Tuesday, January 24, 2006
Brewster Kahl's Open Library Project pushes imaging envelope -- an alternative to Google
ORIGINAL URL:
http://chronicle.com/weekly/v52/i21/21a03401.htm
The Chronicle of Higher Education -- Information Technology
From the issue dated January 27, 2006
http://chronicle.com
Section: Information Technology / Volume 52, Issue 21, Page A34
Scribes of the Digital Era
A library-scanning project brings public-domain materials online and offers
an alternative to Google's model
By JEFFREY R. YOUNG
The Chronicle of Higher Education
San Francisco
Brewster Kahle is mobilizing an army of Internet-era scribes who are
fastidiously copying books page by page. Unlike the monks who slowly copied
ancient tomes by hand, though, these scribes make digital reproductions, and
they zip through hundreds of pages each hour.
Mr. Kahle, director of the nonprofit Internet Archive, is guiding a
mass-digitization project called the Open Content Alliance, which was announced
in October and is rapidly gaining partners. The alliance plans to take
carefully selected collections of out-of-copyright books from libraries around
the world and turn them into e-books that will be available free to scholars
and anyone else who wants to view them, print them, or even download them to
their own computers.
The project has the backing of Yahoo and Microsoft, and many see it
primarily as a response to the controversial book-scanning project led by
Google (http://print.google .com/googleprint/library.html).

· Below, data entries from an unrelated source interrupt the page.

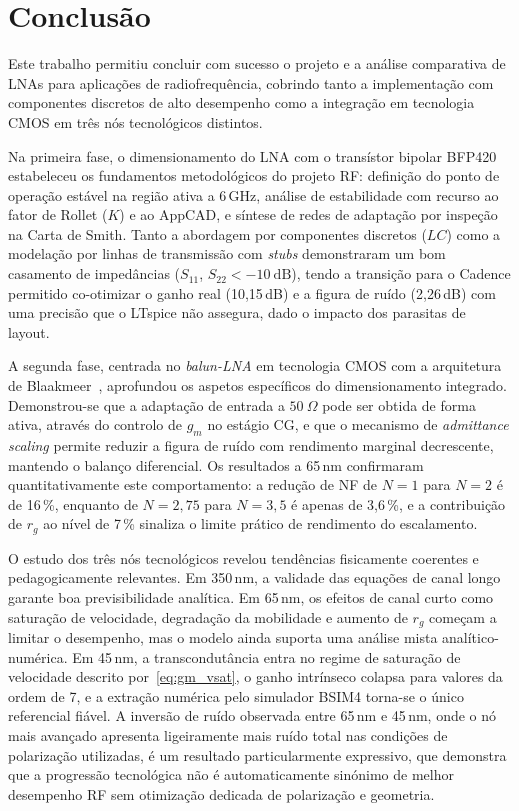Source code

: \section{Conclusão}
\label{sec:conclusao}

Este trabalho permitiu concluir com sucesso o projeto e a análise comparativa de LNAs para aplicações
de radiofrequência, cobrindo tanto a implementação com componentes discretos de alto desempenho como
a integração em tecnologia CMOS em três nós tecnológicos distintos.

Na primeira fase, o dimensionamento do LNA com o transístor bipolar BFP420 estabeleceu os
fundamentos metodológicos do projeto RF: definição do ponto de operação estável na região ativa a
6\,GHz, análise de estabilidade com recurso ao fator de Rollet ($K$) e ao AppCAD, e síntese de redes
de adaptação por inspeção na Carta de Smith. Tanto a abordagem por componentes discretos ($LC$) como
a modelação por linhas de transmissão com \textit{stubs} demonstraram um bom casamento de impedâncias
($S_{11}$, $S_{22} < -10~\text{dB}$), tendo a transição para o Cadence permitido co-otimizar o ganho
real (10{,}15\,dB) e a figura de ruído (2{,}26\,dB) com uma precisão que o LTspice não assegura,
dado o impacto dos parasitas de layout.

A segunda fase, centrada no \textit{balun-LNA} em tecnologia CMOS com a arquitetura de
Blaakmeer~\cite{blaakmeer2008}, aprofundou os aspetos específicos do dimensionamento integrado.
Demonstrou-se que a adaptação de entrada a $50~\Omega$ pode ser obtida de forma ativa, através do
controlo de $g_m$ no estágio CG, e que o mecanismo de \textit{admittance scaling} permite reduzir a figura de 
ruído com rendimento marginal decrescente, mantendo o balanço diferencial. Os resultados a 65\,nm confirmaram
quantitativamente este comportamento: a redução de NF de $N=1$ para $N=2$ é de 16\,\%, enquanto de
$N=2{,}75$ para $N=3{,}5$ é apenas de 3{,}6\,\%, e a contribuição de $r_g$ ao nível de 7\,\%
sinaliza o limite prático de rendimento do escalamento.

O estudo dos três nós tecnológicos revelou tendências fisicamente coerentes e pedagogicamente
relevantes. Em 350\,nm, a validade das equações de canal longo garante boa previsibilidade analítica.
Em 65\,nm, os efeitos de canal curto como saturação de velocidade, degradação da mobilidade e
aumento de $r_g$ começam a limitar o desempenho, mas o modelo ainda suporta uma análise mista
analítico-numérica. Em 45\,nm, a transcondutância entra no regime de saturação de velocidade
descrito por~\eqref{eq:gm_vsat}, o ganho intrínseco colapsa para valores da ordem de 7, e a
extração numérica pelo simulador BSIM4 torna-se o único referencial fiável. A inversão de ruído
observada entre 65\,nm e 45\,nm, onde o nó mais avançado apresenta ligeiramente mais ruído total
nas condições de polarização utilizadas, é um resultado particularmente expressivo, que demonstra
que a progressão tecnológica não é automaticamente sinónimo de melhor desempenho RF sem otimização
dedicada de polarização e geometria.

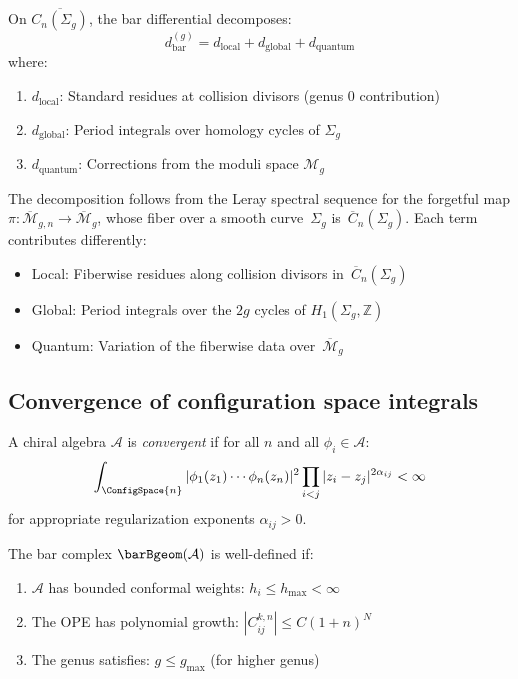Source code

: \begin{remark}
\label{thm:period-integrals-bar}
On $\overline{C_n(\Sigma_g)}$, the bar differential decomposes:
\[
d_{\text{bar}}^{(g)} = d_{\text{local}} + d_{\text{global}} + d_{\text{quantum}}
\]
where:
\begin{enumerate}
\item $d_{\text{local}}$: Standard residues at collision divisors (genus 0 contribution)
\item $d_{\text{global}}$: Period integrals over homology cycles of $\Sigma_g$
\item $d_{\text{quantum}}$: Corrections from the moduli space $\mathcal{M}_g$
\end{enumerate}
The decomposition follows from the Leray spectral sequence for the forgetful map
$\pi\colon \overline{\mathcal{M}}_{g,n} \to \overline{\mathcal{M}}_g$,
whose fiber over a smooth curve~$\Sigma_g$ is~$\overline{C}_n(\Sigma_g)$.
Each term contributes differently:
\begin{itemize}
\item Local: Fiberwise residues along collision divisors in~$\overline{C}_n(\Sigma_g)$
\item Global: Period integrals over the $2g$ cycles of $H_1(\Sigma_g, \mathbb{Z})$
\item Quantum: Variation of the fiberwise data over~$\overline{\mathcal{M}}_g$
\end{itemize}
\end{remark}

\subsection{Convergence of configuration space integrals}

\begin{definition}
A chiral algebra $\mathcal{A}$ is \emph{convergent} if for all $n$ and all $\phi_i \in \mathcal{A}$:
\[\int_{\ConfigSpace{n}} |\phi_1(z_1) \cdots \phi_n(z_n)|^2 \prod_{i<j} |z_i - z_j|^{2\alpha_{ij}} < \infty\]
for appropriate regularization exponents $\alpha_{ij} > 0$.
\end{definition}

\begin{theorem}\label{thm:FM-convergence}
The bar complex $\barBgeom(\mathcal{A})$ is well-defined if:
\begin{enumerate}
\item $\mathcal{A}$ has bounded conformal weights: $h_i \leq h_{\max} < \infty$
\item The OPE has polynomial growth: $|C_{ij}^{k,n}| \leq C(1 + n)^N$
\item The genus satisfies: $g \leq g_{\max}$ (for higher genus)
\end{enumerate}
\end{theorem}

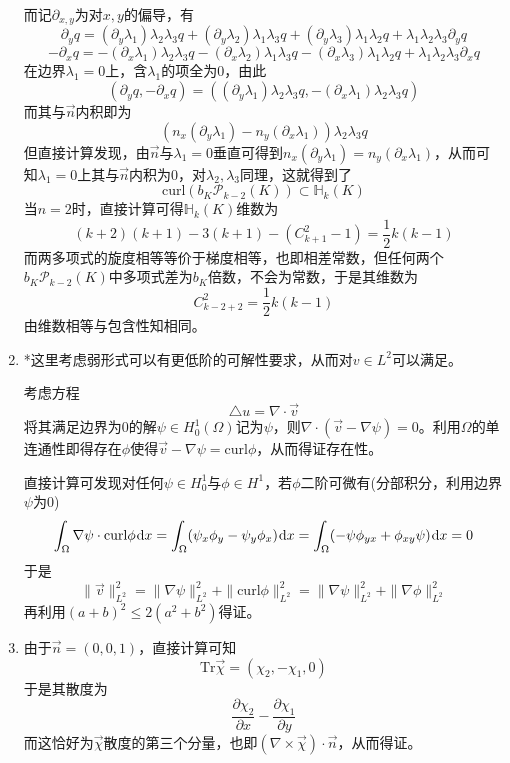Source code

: \documentclass[a4paper,UTF8,fontset=windows,10pt]{ctexart}
\newcommand*{\dr}{\hspace{0.07em}\mathrm{d}}
\begin{document}
\begin{enumerate}
    而记$\partial_{x,y}$为对$x,y$的偏导，有
    $$\partial_yq=(\partial_y\lambda_1)\lambda_2\lambda_3q+(\partial_y\lambda_2)\lambda_1\lambda_3q+(\partial_y\lambda_3)\lambda_1\lambda_2q+\lambda_1\lambda_2\lambda_3\partial_yq$$
    $$-\partial_xq=-(\partial_x\lambda_1)\lambda_2\lambda_3q-(\partial_x\lambda_2)\lambda_1\lambda_3q-(\partial_x\lambda_3)\lambda_1\lambda_2q+\lambda_1\lambda_2\lambda_3\partial_xq$$
    在边界$\lambda_1=0$上，含$\lambda_1$的项全为0，由此
    $$(\partial_yq,-\partial_xq)=((\partial_y\lambda_1)\lambda_2\lambda_3q,-(\partial_x\lambda_1)\lambda_2\lambda_3q)$$
    而其与$\vec{n}$内积即为
    $$(n_x(\partial_y\lambda_1)-n_y(\partial_x\lambda_1))\lambda_2\lambda_3q$$
    但直接计算发现，由$\vec{n}$与$\lambda_1=0$垂直可得到$n_x(\partial_y\lambda_1)=n_y(\partial_x\lambda_1)$，从而可知$\lambda_1=0$上其与$\vec{n}$内积为0，对$\lambda_2,\lambda_3$同理，这就得到了
    $$\mathrm{curl}(b_K\mathcal{P}_{k-2}(K))\subset\mathbb{H}_k(K)$$
    当$n=2$时，直接计算可得$\mathbb{H}_k(K)$维数为
    $$(k+2)(k+1)-3(k+1)-(C_{k+1}^2-1)=\frac{1}{2}k(k-1)$$
    而两多项式的旋度相等等价于梯度相等，也即相差常数，但任何两个$b_K\mathcal{P}_{k-2}(K)$中多项式差为$b_K$倍数，不会为常数，于是其维数为
    $$C_{k-2+2}^2=\frac{1}{2}k(k-1)$$
    由维数相等与包含性知相同。

    \item *这里考虑弱形式可以有更低阶的可解性要求，从而对$v\in L^2$可以满足。
    
    考虑方程
    $$\triangle u=\nabla\cdot\vec{v}$$
    将其满足边界为0的解$\psi\in H_0^1(\Omega)$记为$\psi$，则$\nabla\cdot(\vec{v}-\nabla\psi)=0$。利用$\Omega$的单连通性即得存在$\phi$使得$\vec{v}-\nabla\psi=\mathrm{curl}\phi$，从而得证存在性。

    直接计算可发现对任何$\psi\in H_0^1$与$\phi\in H^1$，若$\phi$二阶可微有(分部积分，利用边界$\psi$为0)
    $$\int_\Omega\nabla\psi\cdot\mathrm{curl}\phi\dr x=\int_\Omega(\psi_x\phi_y-\psi_y\phi_x)\dr x=\int_\Omega(-\psi\phi_{yx}+\phi_{xy}\psi)\dr x=0$$
    于是
    $$\|\vec{v}\|_{L^2}^2=\|\nabla\psi\|_{L^2}^2+\|\mathrm{curl}\phi\|_{L^2}^2=\|\nabla\psi\|_{L^2}^2+\|\nabla\phi\|_{L^2}^2$$
    再利用$(a+b)^2\le 2(a^2+b^2)$得证。

    \item
    由于$\vec{n}=(0,0,1)$，直接计算可知
    $$\mathrm{Tr}\vec{\chi}=(\chi_2,-\chi_1,0)$$
    于是其散度为
    $$\frac{\partial\chi_2}{\partial x}-\frac{\partial\chi_1}{\partial y}$$
    而这恰好为$\vec{\chi}$散度的第三个分量，也即$(\nabla\times\vec\chi)\cdot\vec{n}$，从而得证。


\end{enumerate}
\end{document}
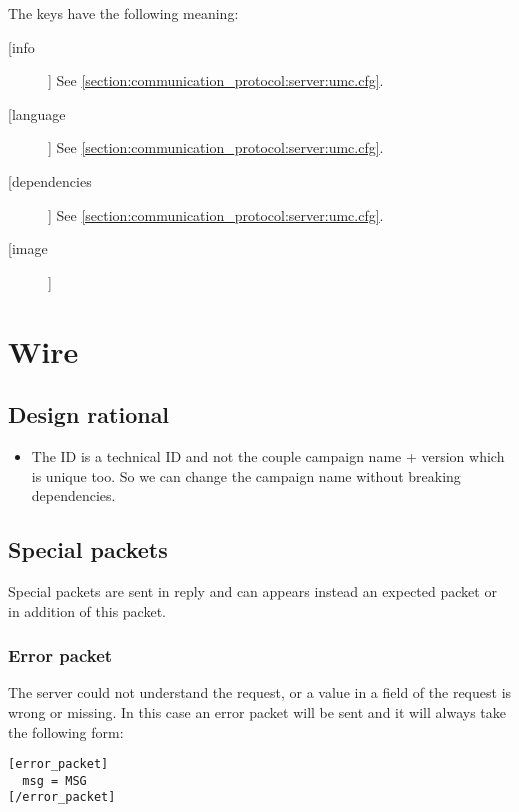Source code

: The keys have the following meaning:
\begin{description}
\item[[info]]
	See \cref{section:communication_protocol:server:umc.cfg}.

\item[[language]]
  See \cref{section:communication_protocol:server:umc.cfg}.

\item[[dependencies]]
	See \cref{section:communication_protocol:server:umc.cfg}.

\item[[image]]

\end{description}

\section{Wire}
\label{section:communication_protocol:wire}

\subsection{Design rational}

\begin{itemize}
 \item The ID is a technical ID and not the couple campaign name + version which is unique too. So we can change the campaign name without breaking dependencies.

\end{itemize}


\subsection{Special packets}
\label{wire:specialpackets}

Special packets are sent in reply and can appears instead an expected packet or in addition of this packet.

\subsubsection{Error packet}
\label{wire:specialpackets:errorpacket}

 The server could not understand the request, or a value in a field of the request is wrong or missing.
In this case an error packet will be sent and it will always take the following form:
\begin{lstlisting}
[error_packet]
  msg = MSG
[/error_packet]
\end{lstlisting}

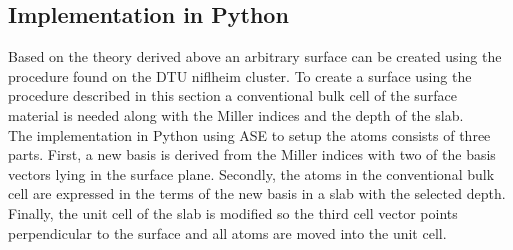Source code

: \documentclass[11pt]{article} %
\begin{document}
\subsection{Implementation in Python}\label{implementation}
Based on the theory derived above an arbitrary surface can be created using the procedure found on the DTU niflheim cluster. To create a surface using the procedure described in this section a conventional bulk cell of the surface material is needed along with the Miller indices and the depth of the slab. \\
The implementation in Python using ASE to setup the atoms consists of three parts. First, a new basis is derived from the Miller indices with two of the basis vectors lying in the surface plane. Secondly, the atoms in the conventional bulk cell are expressed in the terms of the new basis in a slab with the selected depth. Finally, the unit cell of the slab is modified so the third cell vector points perpendicular to the surface and all atoms are moved into the unit cell.
\end{document}
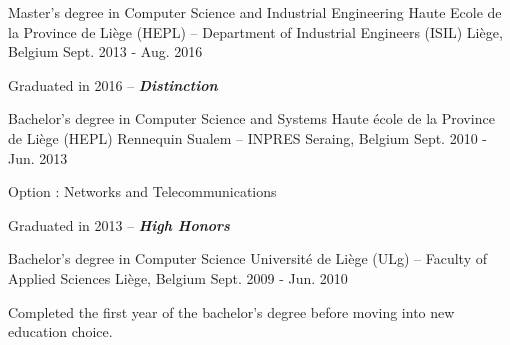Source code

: 
\begin{cventries}

  \cventry
    {Master's degree in Computer Science and Industrial Engineering} %
    {Haute Ecole de la Province de Liège (HEPL) -- Department of Industrial Engineers (ISIL)} %
    {Liège, Belgium} %
    {Sept. 2013 - Aug. 2016} %
    {
      \begin{cvitems} %
        \item{Graduated in 2016 -- \textbf{\textit{Distinction}}}
      \end{cvitems}
    }

  \cventry
    {Bachelor's degree in Computer Science and Systems} %
    {Haute école de la Province de Liège (HEPL) Rennequin Sualem -- INPRES} %
    {Seraing, Belgium} %
    {Sept. 2010 - Jun. 2013} %
    {
      \begin{cvitems} %
        \item{Option : Networks and Telecommunications}
        \item{Graduated in 2013 -- \textbf{\textit{High Honors}}}
      \end{cvitems}
    }

  \cventry
    {Bachelor's degree in Computer Science} %
    {Université de Liège (ULg) -- Faculty of Applied Sciences} %
    {Liège, Belgium} %
    {Sept. 2009 - Jun. 2010} %
    {
      \begin{cvitems} %
        \item{Completed the first year of the bachelor's degree before moving into new education choice.}
      \end{cvitems}
    }

\end{cventries}



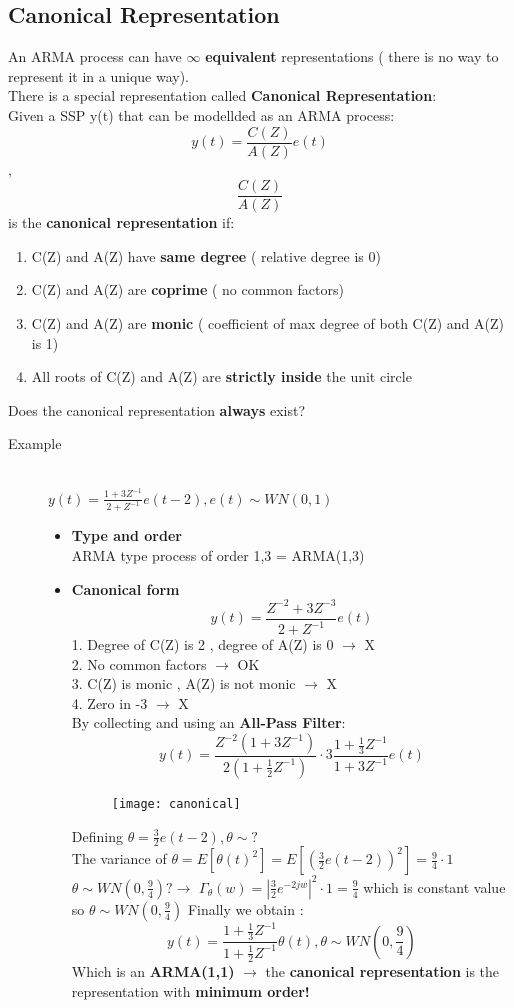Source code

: \subsection{Canonical Representation}
An ARMA process can have $\infty$ \textbf{equivalent} representations ( there is no way to represent it in a unique way).\\
There is a special representation called \textbf{Canonical Representation}: \\
Given a SSP y(t) that can be modellded as an ARMA process: $$ y(t) = \frac{C(Z)}{A(Z)}e(t)$$ , $$ \frac{C(Z)}{A(Z)}$$ is the \textbf{canonical representation} if:
\begin{enumerate}
\item C(Z) and A(Z) have \textbf{same degree} ( relative degree is 0)
\item C(Z) and A(Z) are \textbf{coprime} ( no common factors)
\item C(Z) and A(Z) are  \textbf{monic} ( coefficient of max degree of both C(Z) and A(Z) is 1)
\item All roots of C(Z) and A(Z) are \textbf{strictly inside} the unit circle
\end{enumerate}
Does the canonical representation \textbf{always} exist?\\
\begin{description}
\item[Example]\hfill\\
$ y(t) = \frac{1+3Z^{-1}}{2+Z^{-1}}e(t-2) , e(t) \sim WN(0,1)$
\begin{itemize}
\item \textbf{Type and order}\\
ARMA type process of order 1,3 = ARMA(1,3)
\item \textbf{Canonical form}\\
$$ y(t) = \frac{Z^{-2} + 3Z^{-3}}{2+Z^{-1}} e(t)$$
1. Degree of C(Z) is 2 , degree of A(Z) is 0 $\to$ X\\
2. No common factors $\to$ OK\\
3. C(Z) is monic , A(Z) is not monic $\to$ X\\
4. Zero in -3 $\to$ X \\
By collecting  and using an \textbf{All-Pass Filter}:
$$ y(t) =  \frac{Z^{-2}(1+3Z^{-1})}{2(1+\frac{1}{2}Z^{-1})} \cdot 3 \frac{1+\frac{1}{3}Z^{-1}}{1+3Z^{-1}}e(t)$$ 
\begin{figure}[H]
 \centering
  \texttt{[image: canonical]}
\end{figure}
Defining $\theta = \frac{3}{2}e(t-2) , \theta \sim ? $\\
The variance of $\theta = E[\theta(t)^2]= E[(\frac{3}{2}e(t-2))^2] = \frac{9}{4}\cdot 1$\\
$\theta \sim WN(0,\frac{9}{4}) ? \to$ $ \Gamma_\theta(w)= |\frac{3}{2}e^{-2jw}|^2 \cdot 1 = \frac{9}{4} $ which is constant value so $\theta \sim WN(0,\frac{9}{4})$
Finally we obtain : 
\[
\boxed{y(t) =\frac{1+\frac{1}{3}Z^{-1}}{1+\frac{1}{2}Z^{-1}}\theta(t) , \theta \sim WN(0,\frac{9}{4})}
\]
Which is an \textbf{ARMA(1,1)} $\to$ the \textbf{canonical representation} is the representation with \textbf{minimum order!}

\end{itemize}
\end{description}
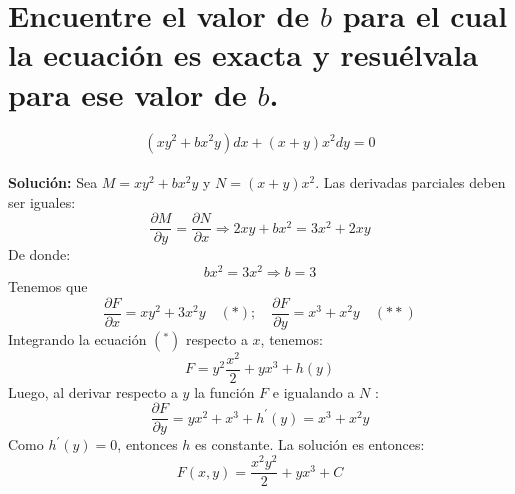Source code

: \section{Encuentre el valor de $b$ para el cual la ecuación es exacta y resuélvala para ese valor de $b$.}

\begin{equation*}
    (x y^{2}+b x^{2}y) dx +(x+y) x^{2} dy= 0
\end{equation*}\\

\textbf{Solución:} Sea $M=x y^{2}+b x^{2} y$ y $N=(x+y) x^{2}$. Las derivadas parciales deben ser iguales:
$$
\frac{\partial M}{\partial y}=\frac{\partial N}{\partial x} \Rightarrow 2 x y+b x^{2}=3 x^{2}+2 x y
$$
De donde:
$$
b x^{2}=3 x^{2} \Rightarrow b=3
$$
Tenemos que
$$
\frac{\partial F}{\partial x}=x y^{2}+3 x^{2} y \quad(*) ; \quad \frac{\partial F}{\partial y}=x^{3}+x^{2} y \quad(* *)
$$
Integrando la ecuación $\left({ }^{*}\right)$ respecto a $x$, tenemos:
$$
F=y^{2} \frac{x^{2}}{2}+y x^{3}+h(y)
$$
Luego, al derivar respecto a $y$ la función $F$ e igualando a $N$ :
$$
\frac{\partial F}{\partial y}=y x^{2}+x^{3}+h^{\prime}(y)=x^{3}+x^{2} y
$$
Como $h^{\prime}(y)=0$, entonces $h$ es constante. La solución es entonces:
$$
F(x, y)=\frac{x^{2} y^{2}}{2}+y x^{3}+C
$$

Google is
digitizing millions of books from five major libraries, and it says it hopes to
scan nearly every book held by one of those partners, the University of
Michigan at Ann Arbor. Because many of the library's holdings are still
protected by copyright, publishers have challenged the legality of Google's
project.
Although the Open Content Alliance has pledged not to scan copyrighted works
without permission, thereby avoiding that thorny legal issue, the project could
do as much to shake up the library world as Google's effort has. The alliance's
undertaking is more than just a mass-scanning project it is a new model for
cooperation among libraries hoping to build their own digital archives of
public-domain materials. Individual libraries have long worked on digitization
projects on their own, but the new alliance promises to pool the digital
content created by academic libraries. "It's a book-scanning initiative and a
vision for an open library," says Mr. Kahle.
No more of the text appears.